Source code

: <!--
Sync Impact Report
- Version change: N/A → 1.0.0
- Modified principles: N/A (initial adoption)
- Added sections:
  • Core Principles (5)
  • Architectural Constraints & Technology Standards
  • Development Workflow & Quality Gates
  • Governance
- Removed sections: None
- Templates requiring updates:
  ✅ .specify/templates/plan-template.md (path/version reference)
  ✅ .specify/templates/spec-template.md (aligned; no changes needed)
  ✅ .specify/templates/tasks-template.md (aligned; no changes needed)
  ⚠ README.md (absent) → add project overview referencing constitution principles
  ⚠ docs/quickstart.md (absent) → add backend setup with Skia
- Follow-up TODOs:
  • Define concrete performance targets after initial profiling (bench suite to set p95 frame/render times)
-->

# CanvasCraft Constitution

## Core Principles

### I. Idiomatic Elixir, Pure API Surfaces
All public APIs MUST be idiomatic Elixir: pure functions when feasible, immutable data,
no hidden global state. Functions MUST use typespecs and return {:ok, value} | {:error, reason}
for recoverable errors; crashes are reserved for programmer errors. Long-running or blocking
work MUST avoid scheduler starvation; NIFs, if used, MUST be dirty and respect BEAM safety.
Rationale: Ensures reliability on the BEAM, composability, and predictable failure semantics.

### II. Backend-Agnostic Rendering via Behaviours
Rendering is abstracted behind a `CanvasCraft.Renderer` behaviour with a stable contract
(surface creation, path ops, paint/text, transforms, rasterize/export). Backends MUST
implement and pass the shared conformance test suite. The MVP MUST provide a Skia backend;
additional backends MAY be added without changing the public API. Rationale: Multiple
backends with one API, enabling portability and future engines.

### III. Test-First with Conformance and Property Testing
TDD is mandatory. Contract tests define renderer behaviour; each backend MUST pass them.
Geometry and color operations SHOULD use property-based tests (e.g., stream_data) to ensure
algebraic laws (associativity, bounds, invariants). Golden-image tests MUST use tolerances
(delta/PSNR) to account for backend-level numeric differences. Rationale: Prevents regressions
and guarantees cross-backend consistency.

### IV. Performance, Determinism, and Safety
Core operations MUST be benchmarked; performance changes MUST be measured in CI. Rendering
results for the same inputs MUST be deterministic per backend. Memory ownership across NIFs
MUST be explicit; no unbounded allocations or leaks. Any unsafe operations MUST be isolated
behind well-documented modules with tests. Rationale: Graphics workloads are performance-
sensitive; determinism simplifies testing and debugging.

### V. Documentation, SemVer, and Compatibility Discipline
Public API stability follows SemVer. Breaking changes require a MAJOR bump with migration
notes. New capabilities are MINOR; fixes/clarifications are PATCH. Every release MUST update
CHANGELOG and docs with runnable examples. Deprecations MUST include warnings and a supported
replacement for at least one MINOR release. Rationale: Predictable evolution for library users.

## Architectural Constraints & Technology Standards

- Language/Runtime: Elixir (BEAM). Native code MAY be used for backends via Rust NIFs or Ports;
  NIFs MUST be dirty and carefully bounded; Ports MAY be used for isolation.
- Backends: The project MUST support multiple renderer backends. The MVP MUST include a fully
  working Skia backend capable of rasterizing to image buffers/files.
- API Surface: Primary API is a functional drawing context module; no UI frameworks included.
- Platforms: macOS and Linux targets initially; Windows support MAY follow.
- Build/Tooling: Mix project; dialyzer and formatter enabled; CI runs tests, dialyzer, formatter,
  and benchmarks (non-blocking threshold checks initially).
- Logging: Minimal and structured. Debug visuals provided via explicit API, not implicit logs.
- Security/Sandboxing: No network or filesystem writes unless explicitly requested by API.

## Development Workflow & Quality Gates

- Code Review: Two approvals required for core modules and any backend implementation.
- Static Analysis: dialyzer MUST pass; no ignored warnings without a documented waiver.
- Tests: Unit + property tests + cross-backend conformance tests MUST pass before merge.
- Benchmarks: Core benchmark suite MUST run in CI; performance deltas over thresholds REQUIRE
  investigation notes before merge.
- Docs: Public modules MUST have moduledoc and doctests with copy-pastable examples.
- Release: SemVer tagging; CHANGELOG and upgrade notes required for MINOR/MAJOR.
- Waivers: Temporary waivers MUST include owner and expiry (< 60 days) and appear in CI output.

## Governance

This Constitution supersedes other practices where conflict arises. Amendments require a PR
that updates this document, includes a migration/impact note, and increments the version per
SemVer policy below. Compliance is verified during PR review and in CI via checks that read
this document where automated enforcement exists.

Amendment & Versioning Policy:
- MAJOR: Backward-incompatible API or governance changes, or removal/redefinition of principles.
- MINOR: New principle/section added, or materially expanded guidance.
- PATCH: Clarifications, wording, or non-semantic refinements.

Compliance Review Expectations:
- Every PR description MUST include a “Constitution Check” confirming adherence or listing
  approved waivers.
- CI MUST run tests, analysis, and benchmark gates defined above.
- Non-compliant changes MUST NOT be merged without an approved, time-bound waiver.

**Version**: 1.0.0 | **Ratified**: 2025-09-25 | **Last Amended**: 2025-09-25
...
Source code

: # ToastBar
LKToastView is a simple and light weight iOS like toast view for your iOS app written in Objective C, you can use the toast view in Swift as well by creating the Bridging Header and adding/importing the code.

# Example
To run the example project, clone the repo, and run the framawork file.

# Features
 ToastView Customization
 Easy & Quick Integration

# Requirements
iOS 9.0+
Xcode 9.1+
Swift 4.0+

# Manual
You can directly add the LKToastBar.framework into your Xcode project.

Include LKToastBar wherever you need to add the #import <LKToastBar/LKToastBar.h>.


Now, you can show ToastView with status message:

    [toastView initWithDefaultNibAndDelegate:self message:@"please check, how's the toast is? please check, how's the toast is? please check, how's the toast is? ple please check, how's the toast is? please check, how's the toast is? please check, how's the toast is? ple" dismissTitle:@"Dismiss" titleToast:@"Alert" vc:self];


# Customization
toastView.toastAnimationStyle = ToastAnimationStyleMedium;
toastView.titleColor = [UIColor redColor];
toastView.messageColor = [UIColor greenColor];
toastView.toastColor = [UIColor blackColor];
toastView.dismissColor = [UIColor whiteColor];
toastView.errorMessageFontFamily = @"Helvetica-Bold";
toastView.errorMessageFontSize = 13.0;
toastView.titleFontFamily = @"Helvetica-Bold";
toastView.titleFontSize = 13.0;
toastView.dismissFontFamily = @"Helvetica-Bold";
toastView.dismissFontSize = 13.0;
==
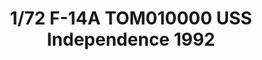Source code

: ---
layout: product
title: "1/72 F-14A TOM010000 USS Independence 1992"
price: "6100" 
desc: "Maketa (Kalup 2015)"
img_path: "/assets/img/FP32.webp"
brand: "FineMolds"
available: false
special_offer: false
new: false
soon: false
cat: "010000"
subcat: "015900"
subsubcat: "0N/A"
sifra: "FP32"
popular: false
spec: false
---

### Task to complete
Exactly how many lines in the listing above hold the string "that"? State the number by itself.

### Task output
2